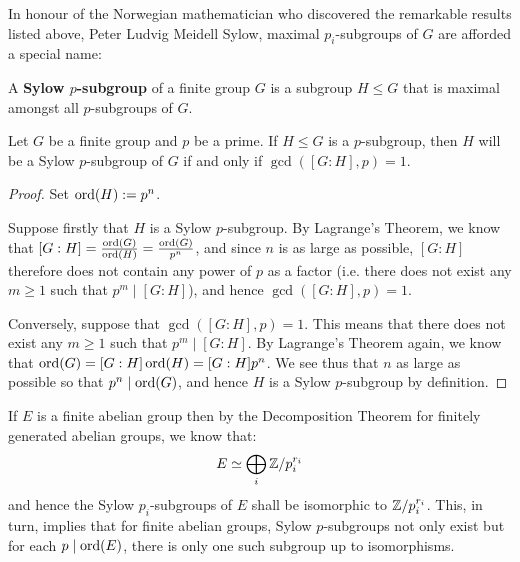         In honour of the Norwegian mathematician who discovered the remarkable results listed above, Peter Ludvig Meidell Sylow, maximal $p_i$-subgroups of $G$ are afforded a special name:
        \begin{definition} \label{def: sylow_subgroups}
            A \textbf{Sylow $p$-subgroup} of a finite group $G$ is a subgroup $H \leq G$ that is maximal amongst all $p$-subgroups of $G$.
        \end{definition}
        \begin{lemma} \label{lemma: maximality_criterion_for_p_subgroups}
            Let $G$ be a finite group and $p$ be a prime. If $H \leq G$ is a $p$-subgroup, then $H$ will be a Sylow $p$-subgroup of $G$ if and only if $\gcd( [G : H], p ) = 1$. 
        \end{lemma}
            \begin{proof}
                Set $\operatorname{ord}(H) := p^n$.
            
                Suppose firstly that $H$ is a Sylow $p$-subgroup. By Lagrange's Theorem, we know that $[G : H] = \frac{\operatorname{ord}(G)}{\operatorname{ord}(H)} = \frac{\operatorname{ord}(G)}{p^n}$, and since $n$ is as large as possible, $[G : H]$ therefore does not contain any power of $p$ as a factor (i.e. there does not exist any $m \geq 1$ such that $p^m \mid [G : H]$), and hence $\gcd( [G : H], p ) = 1$.

                Conversely, suppose that $\gcd([G : H], p) = 1$. This means that there does not exist any $m \geq 1$ such that $p^m \mid [G : H]$. By Lagrange's Theorem again, we know that $\operatorname{ord}(G) = [G : H] \operatorname{ord}(H) = [G : H] p^n$. We see thus that $n$ as large as possible so that $p^n \mid \operatorname{ord}(G)$, and hence $H$ is a Sylow $p$-subgroup by definition. 
            \end{proof}
        \begin{example}
            If $E$ is a finite abelian group then by the Decomposition Theorem for finitely generated abelian groups, we know that:
                $$E \simeq \bigoplus_i \mathbb{Z}/p_i^{r_i}$$
            and hence the Sylow $p_i$-subgroups of $E$ shall be isomorphic to $\mathbb{Z}/p_i^{r_i}$. This, in turn, implies that for finite abelian groups, Sylow $p$-subgroups not only exist but for each $p \mid \operatorname{ord}(E)$, there is only one such subgroup up to isomorphisms.
        \end{example}

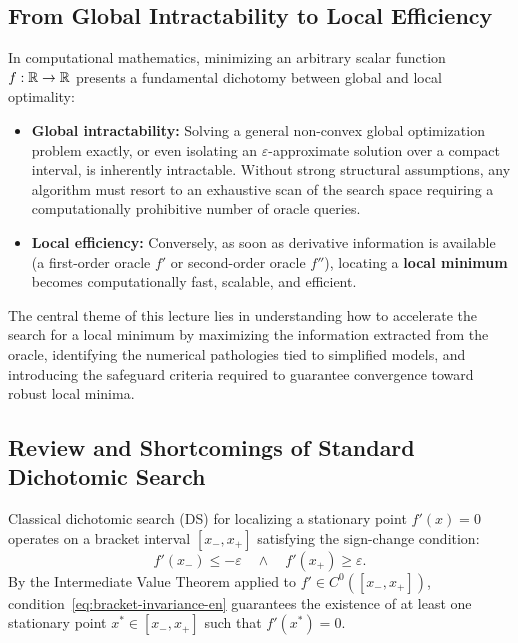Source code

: \subsection{From Global Intractability to Local Efficiency}
In computational mathematics, minimizing an arbitrary scalar function $f: \R \to \R$ presents a fundamental dichotomy between global and local optimality:
\begin{itemize}
    \item \textbf{Global intractability:} Solving a general non-convex global optimization problem exactly, or even isolating an $\varepsilon$-approximate solution over a compact interval, is inherently intractable. Without strong structural assumptions, any algorithm must resort to an exhaustive scan of the search space requiring a computationally prohibitive number of oracle queries.
    \item \textbf{Local efficiency:} Conversely, as soon as derivative information is available (a first-order oracle $f'$ or second-order oracle $f''$), locating a \textbf{local minimum} becomes computationally fast, scalable, and efficient.
\end{itemize}

The central theme of this lecture lies in understanding how to accelerate the search for a local minimum by maximizing the information extracted from the oracle, identifying the numerical pathologies tied to simplified models, and introducing the safeguard criteria required to guarantee convergence toward robust local minima.

\subsection{Review and Shortcomings of Standard Dichotomic Search}
Classical dichotomic search (DS) for localizing a stationary point $f'(x) = 0$ operates on a bracket interval $[x_-, x_+]$ satisfying the sign-change condition:
\begin{equation}
    f'(x_-) \le -\varepsilon \quad \land \quad f'(x_+) \ge \varepsilon.
    \label{eq:bracket-invariance-en}
\end{equation}
By the Intermediate Value Theorem applied to $f' \in C^0([x_-, x_+])$, condition~\eqref{eq:bracket-invariance-en} guarantees the existence of at least one stationary point $x^* \in [x_-, x_+]$ such that $f'(x^*) = 0$.

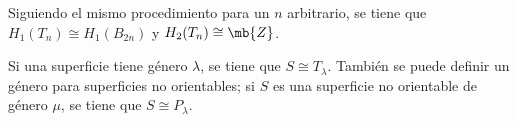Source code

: Siguiendo el mismo procedimiento para un $n$ arbitrario, se tiene que $H_1(T_n) \cong H_1(B_{2n})$ y $H_2(T_n)\cong \mb{Z}$.

\begin{teo}
\end{teo}

Si una superficie tiene género $\lambda$, se tiene que $S \cong T_\lambda$. También se puede definir un género para superficies no orientables; si $S$ es una superficie no orientable de género $\mu$, se tiene que $S \cong P_\lambda$.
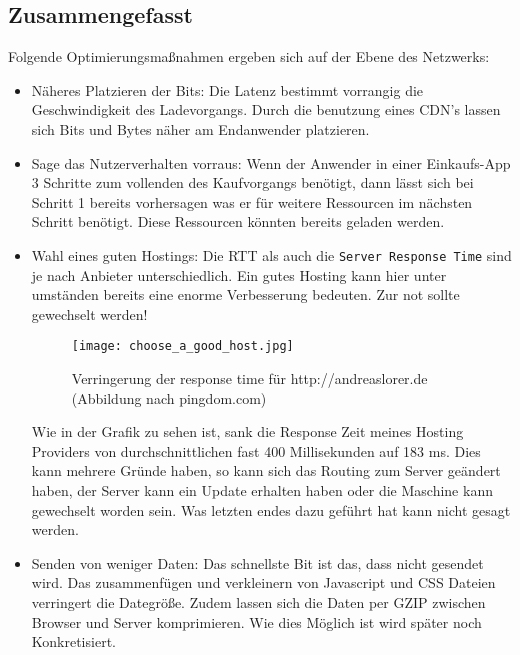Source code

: 
	\subsection{Zusammengefasst} %
	\label{sub:zusammengefasst}
		Folgende Optimierungsmaßnahmen ergeben sich auf der Ebene des Netzwerks:
		\begin{itemize}
			\item Näheres Platzieren der Bits: Die Latenz bestimmt vorrangig die Geschwindigkeit des Ladevorgangs. Durch die benutzung eines CDN's lassen sich Bits und Bytes näher am Endanwender platzieren.
			\item Sage das Nutzerverhalten vorraus: Wenn der Anwender in einer Einkaufs-App 3 Schritte zum vollenden des Kaufvorgangs benötigt, dann lässt sich bei Schritt 1 bereits vorhersagen was er für weitere Ressourcen im nächsten Schritt benötigt. Diese Ressourcen könnten bereits geladen werden.
			\item Wahl eines guten Hostings: Die RTT als auch die \texttt{Server Response Time} sind je nach Anbieter unterschiedlich. Ein gutes Hosting kann hier unter umständen bereits eine enorme Verbesserung bedeuten. Zur not sollte gewechselt werden!

			\begin{figure}[htbp]
				\begin{center}
					\texttt{[image: choose\_a\_good\_host.jpg]}
					\caption{Verringerung der response time für http://andreaslorer.de (Abbildung nach pingdom.com)}
					\label{fig:choose_a_good_host}
				\end{center}
			\end{figure}
			
			Wie in der Grafik zu sehen ist, sank die Response Zeit meines Hosting Providers von durchschnittlichen fast 400 Millisekunden auf 183 ms. Dies kann mehrere Gründe haben, so kann sich das Routing zum Server geändert haben, der Server kann ein Update erhalten haben oder die Maschine kann gewechselt worden sein. Was letzten endes dazu geführt hat kann nicht gesagt werden.

			\item Senden von weniger Daten: Das schnellste Bit ist das, dass nicht gesendet wird. Das zusammenfügen und verkleinern von Javascript und CSS Dateien verringert die Dategröße. Zudem lassen sich die Daten per GZIP zwischen Browser und Server komprimieren. Wie dies Möglich ist wird später noch Konkretisiert.


\end{itemize}
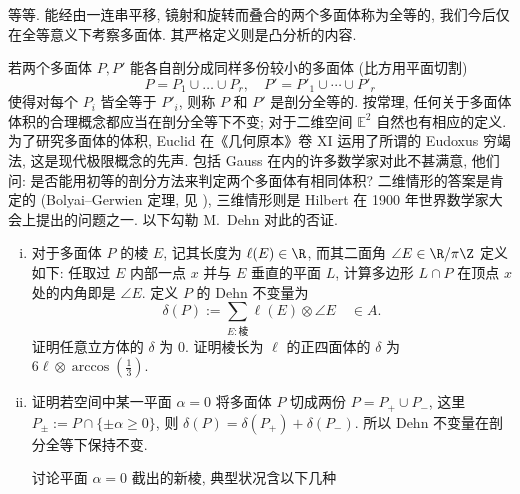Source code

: \begin{Exercises}
\begin{center}
\end{center}
	等等. 能经由一连串平移, 镜射和旋转而叠合的两个多面体称为全等的, 我们今后仅在全等意义下考察多面体. 其严格定义则是凸分析的内容.
	
	若两个多面体 $P, P'$ 能各自剖分成同样多份较小的多面体 (比方用平面切割)
	\[ P = P_1 \cup \ldots \cup P_r, \quad P' = P'_1 \cup \cdots \cup P'_r \]
	使得对每个 $P_i$ 皆全等于 $P'_i$, 则称 $P$ 和 $P'$ 是剖分全等的. 按常理, 任何关于多面体体积的合理概念都应当在剖分全等下不变; 对于二维空间 $\mathbb{E}^2$ 自然也有相应的定义. 为了研究多面体的体积, Euclid 在《几何原本》卷 XI 运用了所谓的 Eudoxus 穷竭法, 这是现代极限概念的先声. 包括 Gauss 在内的许多数学家对此不甚满意, 他们问: 是否能用初等的剖分方法来判定两个多面体有相同体积? 二维情形的答案是肯定的 (Bolyai--Gerwien 定理, 见 \cite[Theorem 24.7]{Har00}), 三维情形则是 Hilbert 在 1900 年世界数学家大会上提出的问题之一. 以下勾勒 M.\ Dehn 对此的否证.
		\begin{enumerate}[(i)]
			\item 对于多面体 $P$ 的棱 $E$, 记其长度为 $\ell(E) \in \R$, 而其二面角 $\angle E \in \R/\pi\Z$ 定义如下: 任取过 $E$ 内部一点 $x$ 并与 $E$ 垂直的平面 $L$, 计算多边形 $L \cap P$ 在顶点 $x$ 处的内角即是 $\angle E$. 定义 $P$ 的 Dehn 不变量为
				\[ \delta(P) := \sum_{E: \text{棱}} \ell(E) \otimes \angle E \quad \in A. \]
				证明任意立方体的 $\delta$ 为 $0$. 证明棱长为 $\ell$ 的正四面体的 $\delta$ 为 $6\ell \otimes \arccos(\frac{1}{3})$.
			\item 证明若空间中某一平面 $\alpha=0$ 将多面体 $P$ 切成两份 $P = P_+ \cup P_-$, 这里 $P_{\pm} := P \cap \{\pm\alpha \geq 0 \}$, 则 $\delta(P) = \delta(P_+) + \delta(P_-)$. 所以 Dehn 不变量在剖分全等下保持不变.
				\begin{hint}
					讨论平面 $\alpha=0$ 截出的新棱, 典型状况含以下几种
					\begin{center}
\end{center}
\end{hint}
\end{enumerate}
\end{Exercises}
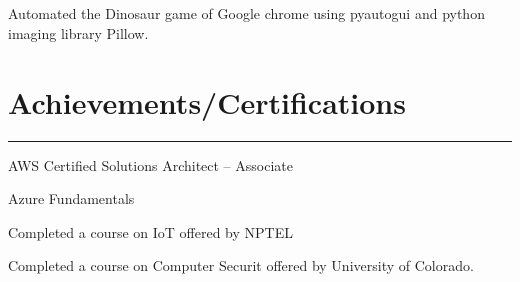\documentclass[]{rahulworld-resume}
\begin{document}
\begin{minipage}[t]{0.57\textwidth}
\datecolor{}  
\noindent
\hspace{5em}%
\begin{minipage}{1\textwidth\vspace{2pt}}
\runsubsection{[Python]}\\\\
Automated the Dinosaur game of Google chrome using pyautogui and python imaging library Pillow.
\end{minipage}
\section{Achievements/Certifications} 
\noindent\rule{11cm}{0.4pt}
 
\noindent
\hspace{5em}%
\begin{minipage}{0.85\textwidth\vspace{2pt}}
 AWS Certified Solutions Architect – Associate
\end{minipage}
 
\noindent
\hspace{5em}%
\begin{minipage}{0.85\textwidth\vspace{2pt}}
\runsubsection{}
 Azure Fundamentals
\end{minipage}
 
\noindent
\hspace{5em}%
\begin{minipage}{0.85\textwidth\vspace{2pt}}
Completed a course on IoT offered by NPTEL
\end{minipage}
 
\noindent
\hspace{5em}%
\begin{minipage}{0.85\textwidth\vspace{2pt}}
Completed a course on Computer Securit offered by University of Colorado.
\end{minipage}

\end{minipage}
\end{document}
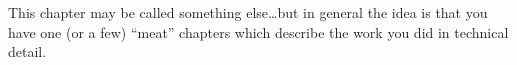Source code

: This chapter may be called something else\ldots but in general 
the idea is that you have one (or a few) ``meat'' chapters which
describe the work you did in technical detail.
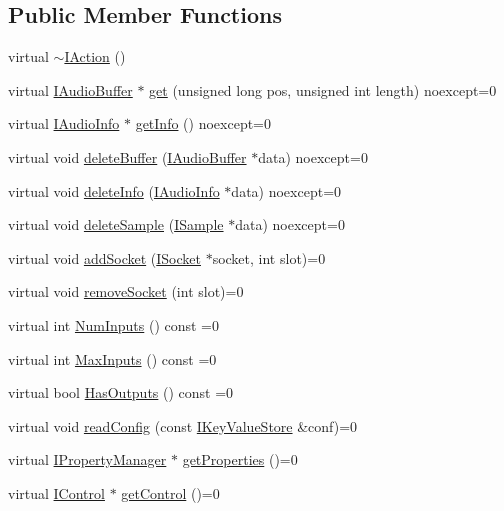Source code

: \subsection*{Public Member Functions}
\begin{DoxyCompactItemize}
\item 
virtual \hyperlink{classmaudio_1_1IAction_af416e7ca1070c5b5b48e223664831056}{$\sim$\-I\-Action} ()
\item 
virtual \hyperlink{classmaudio_1_1IAudioBuffer}{I\-Audio\-Buffer} $\ast$ \hyperlink{classmaudio_1_1IAction_adcd159456456b1104af6d4f31336fe59}{get} (unsigned long pos, unsigned int length) noexcept=0
\item 
virtual \hyperlink{classmaudio_1_1IAudioInfo}{I\-Audio\-Info} $\ast$ \hyperlink{classmaudio_1_1IAction_abf9d7d1a4d66fd1b48d946d672bfe7a0}{get\-Info} () noexcept=0
\item 
virtual void \hyperlink{classmaudio_1_1IAction_a6be8c626cd3043c4114d9cf998fd0388}{delete\-Buffer} (\hyperlink{classmaudio_1_1IAudioBuffer}{I\-Audio\-Buffer} $\ast$data) noexcept=0
\item 
virtual void \hyperlink{classmaudio_1_1IAction_af02a219faa2361dd14759e1e92003d33}{delete\-Info} (\hyperlink{classmaudio_1_1IAudioInfo}{I\-Audio\-Info} $\ast$data) noexcept=0
\item 
virtual void \hyperlink{classmaudio_1_1IAction_ae4bdc7487e1229ded107ff8d42275bd3}{delete\-Sample} (\hyperlink{classmaudio_1_1ISample}{I\-Sample} $\ast$data) noexcept=0
\item 
virtual void \hyperlink{classmaudio_1_1IAction_a0dac443df118fafeb020d2254d3c8c8a}{add\-Socket} (\hyperlink{classmaudio_1_1ISocket}{I\-Socket} $\ast$socket, int slot)=0
\item 
virtual void \hyperlink{classmaudio_1_1IAction_aa562ad351f4923aeef7d8a7c0450d74e}{remove\-Socket} (int slot)=0
\item 
virtual int \hyperlink{classmaudio_1_1IAction_ad850f2f577a12e41c71994479773079f}{Num\-Inputs} () const =0
\item 
virtual int \hyperlink{classmaudio_1_1IAction_a3c8825e7f38e0de769af7d81ccf6cf5e}{Max\-Inputs} () const =0
\item 
virtual bool \hyperlink{classmaudio_1_1IAction_a148ec76547dc1ac21e47b4b5d10c152a}{Has\-Outputs} () const =0
\item 
virtual void \hyperlink{classmaudio_1_1IAction_a610804d37c46509f3eaa1aebceab7e35}{read\-Config} (const \hyperlink{classmaudio_1_1IKeyValueStore}{I\-Key\-Value\-Store} \&conf)=0
\item 
virtual \hyperlink{classmaudio_1_1IPropertyManager}{I\-Property\-Manager} $\ast$ \hyperlink{classmaudio_1_1IAction_a59edeb0de77724d42bc51e9b7f7b6d41}{get\-Properties} ()=0
\item 
virtual \hyperlink{classmaudio_1_1IControl}{I\-Control} $\ast$ \hyperlink{classmaudio_1_1IAction_a0103686135171d24dc7901a81ae77ace}{get\-Control} ()=0
\end{DoxyCompactItemize}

============

* **About this exercise**:
In the entries above, copy each line that contains the string "invariance".

* **Exercise response**:
    \label{eq:bracket-invariance-en}
By the Intermediate Value Theorem applied to $f' \in C^0([x_-, x_+])$, condition~\eqref{eq:bracket-invariance-en} guarantees the existence of at least one stationary point $x^* \in [x_-, x_+]$ such that $f'(x^*) = 0$.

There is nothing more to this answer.